In order to enable optimum loading of the adsorbent material into
the batt, the density of the uncompressed batt should be of a
magnitude relative to the average size of the adsorbent material
such that the adsorbent material may settle into the thickness of
the batt, but will not pass all the way through under their own
weight.
In this regard, it is a preferred embodiment of the present
invention to fabricate the invention using a precursor mixture of
at least two different denier of fibers. When this is done and the
fibers of the appropriate denier are used, the resultant nonwoven
batt, in its uncompressed state, will have a lower region thereof
which has a density relative to the average size of the adsorbent
material such that the latter cannot pass through the thickness of
the batt under its own weight.

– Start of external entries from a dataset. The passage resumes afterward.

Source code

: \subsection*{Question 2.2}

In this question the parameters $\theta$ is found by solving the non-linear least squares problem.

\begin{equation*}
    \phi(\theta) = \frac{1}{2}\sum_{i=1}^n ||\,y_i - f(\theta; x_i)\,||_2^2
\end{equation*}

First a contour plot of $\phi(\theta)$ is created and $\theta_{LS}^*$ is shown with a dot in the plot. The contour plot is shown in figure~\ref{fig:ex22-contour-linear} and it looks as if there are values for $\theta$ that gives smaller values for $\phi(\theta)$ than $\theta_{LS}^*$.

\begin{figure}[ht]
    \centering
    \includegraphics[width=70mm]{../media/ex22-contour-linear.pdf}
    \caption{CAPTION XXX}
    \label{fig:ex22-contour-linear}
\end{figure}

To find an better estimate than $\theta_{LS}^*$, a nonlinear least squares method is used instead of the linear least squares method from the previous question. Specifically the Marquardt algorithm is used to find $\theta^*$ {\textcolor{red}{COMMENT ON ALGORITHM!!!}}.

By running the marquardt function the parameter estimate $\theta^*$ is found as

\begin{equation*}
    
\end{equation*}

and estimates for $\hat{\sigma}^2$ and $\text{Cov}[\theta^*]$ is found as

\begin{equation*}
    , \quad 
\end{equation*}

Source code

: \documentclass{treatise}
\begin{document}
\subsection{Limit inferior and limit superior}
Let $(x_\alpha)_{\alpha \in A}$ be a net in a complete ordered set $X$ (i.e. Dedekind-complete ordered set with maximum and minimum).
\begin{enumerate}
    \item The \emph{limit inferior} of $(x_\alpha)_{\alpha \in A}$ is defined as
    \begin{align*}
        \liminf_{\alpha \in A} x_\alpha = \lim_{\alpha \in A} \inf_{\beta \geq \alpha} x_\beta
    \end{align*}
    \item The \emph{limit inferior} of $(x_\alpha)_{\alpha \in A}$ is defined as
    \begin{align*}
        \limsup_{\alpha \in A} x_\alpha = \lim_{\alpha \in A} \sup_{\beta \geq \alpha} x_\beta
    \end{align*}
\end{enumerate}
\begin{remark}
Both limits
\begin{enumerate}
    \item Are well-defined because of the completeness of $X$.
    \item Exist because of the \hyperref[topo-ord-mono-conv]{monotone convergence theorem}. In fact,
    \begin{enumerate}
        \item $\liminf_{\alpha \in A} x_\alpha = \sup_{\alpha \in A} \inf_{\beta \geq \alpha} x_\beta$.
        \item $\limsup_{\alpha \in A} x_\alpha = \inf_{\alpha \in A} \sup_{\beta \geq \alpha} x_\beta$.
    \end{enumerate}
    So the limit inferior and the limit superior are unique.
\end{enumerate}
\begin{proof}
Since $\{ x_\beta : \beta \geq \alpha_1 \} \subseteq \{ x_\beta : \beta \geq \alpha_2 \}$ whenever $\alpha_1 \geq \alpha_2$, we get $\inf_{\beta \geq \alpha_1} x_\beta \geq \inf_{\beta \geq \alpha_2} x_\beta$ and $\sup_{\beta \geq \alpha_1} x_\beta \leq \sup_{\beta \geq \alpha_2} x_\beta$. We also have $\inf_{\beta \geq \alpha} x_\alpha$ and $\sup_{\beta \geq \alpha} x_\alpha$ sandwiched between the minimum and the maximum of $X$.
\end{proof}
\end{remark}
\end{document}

In addition, where the product is
made in this fashion, and by the appropriate method described
below, the density of the upper region of the nonwoven batt, in its
uncompressed state, will be of a magnitude relative to the average
size of the adsorbent material that the adsorbent material will
easily settle into the interior of the batt. Because the density of
the batt increases with depth, however, the descent of the material
is inhibited by the increasing density of the batt as the material
move toward the lower regions of the batt. In this way, the
adsorbent material tends to settle into the medial depths of the
batt.
BRIEF DESCRIPTION OF THE DRAWINGS
In the detailed description of the preferred embodiment of the
invention presented below, reference is made to the accompanying
drawings in which:
FIG. 1 is a perspective view of the product of the present
invention;
FIG. 2 is a perspective view of a preferred embodiment of the
present invention in an uncompressed state;
FIG. 3 is a perspective view of the embodiment shown in FIG. 2, but
in a compressed state;
FIG. 4 is a magnified view of the fiber/binder/adsorbent material
arrangement of the present invention; and
FIG. 5 is a schematic of an air-card assembly for use in making the
claimed invention.
FIG. 6 is a perspective view of the present invention wherein the
product contains an additional retaining layer to further entrap
the adsorbent material within the confines of the batt.
DETAILED DESCRIPTION OF THE PREFERRED EMBODIMENT
With reference to the figures, FIG. 1 illustrates the adsorbent
textile product 10 of the present invention. As shown, the product
10 contains a compressed, nonwoven unitary batt 11 of textile
staple fibers 12, a cured binder disposed substantially throughout
the batt (not shown), and an adsorbent material 13 disposed
substantially Within the confines of the batt.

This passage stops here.